(Provided entries):
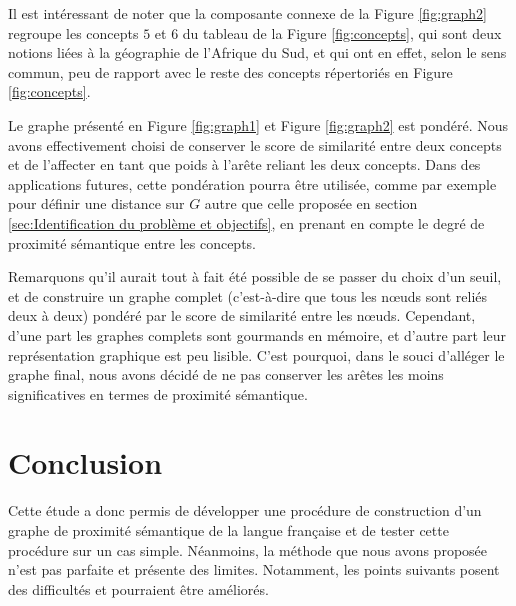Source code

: \documentclass{amsart}
\begin{document}
Il est intéressant de noter que la composante connexe de la Figure \ref{fig:graph2} regroupe les concepts $5$ et $6$ du tableau de la Figure \ref{fig:concepts}, qui sont deux notions liées à la géographie de l'Afrique du Sud, et qui ont en effet, selon le sens commun, peu de rapport avec le reste des concepts répertoriés en Figure \ref{fig:concepts}.

Le graphe présenté en Figure \ref{fig:graph1} et Figure \ref{fig:graph2} est pondéré. Nous avons effectivement choisi de conserver le score de similarité entre deux concepts et de l'affecter en tant que poids à l'arête reliant les deux concepts. Dans des applications futures, cette pondération pourra être utilisée, comme par exemple pour définir une distance sur $G$ autre que celle proposée en section \ref{sec:Identification du problème et objectifs}, en prenant en compte le degré de proximité sémantique entre les concepts.

Remarquons qu'il aurait tout à fait été possible de se passer du choix d'un seuil, et de construire un graphe complet (c'est-à-dire que tous les n\oe{}uds sont reliés deux à deux) pondéré par le score de similarité entre les n\oe{}uds. Cependant, d'une part les graphes complets sont gourmands en mémoire, et d'autre part leur représentation graphique est peu lisible. C'est pourquoi, dans le souci d'alléger le graphe final, nous avons décidé de ne pas conserver les arêtes les moins significatives en termes de proximité sémantique.

\section{Conclusion}

Cette étude a donc permis de développer une procédure de construction d'un graphe de proximité sémantique de la langue française et de tester cette procédure sur un cas simple. Néanmoins, la méthode que nous avons proposée n'est pas parfaite et présente des limites. Notamment, les points suivants posent des difficultés et pourraient être améliorés.
\end{document}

(What the exercise asks):
Nothing before the line holding "Remarquons qu'il aurait" belongs in the answer. Repeat that line and the rest of the listing exactly.

(Answer space):
Remarquons qu'il aurait tout à fait été possible de se passer du choix d'un seuil, et de construire un graphe complet (c'est-à-dire que tous les n\oe{}uds sont reliés deux à deux) pondéré par le score de similarité entre les n\oe{}uds. Cependant, d'une part les graphes complets sont gourmands en mémoire, et d'autre part leur représentation graphique est peu lisible. C'est pourquoi, dans le souci d'alléger le graphe final, nous avons décidé de ne pas conserver les arêtes les moins significatives en termes de proximité sémantique.

\section{Conclusion}

Cette étude a donc permis de développer une procédure de construction d'un graphe de proximité sémantique de la langue française et de tester cette procédure sur un cas simple. Néanmoins, la méthode que nous avons proposée n'est pas parfaite et présente des limites. Notamment, les points suivants posent des difficultés et pourraient être améliorés.
\end{document}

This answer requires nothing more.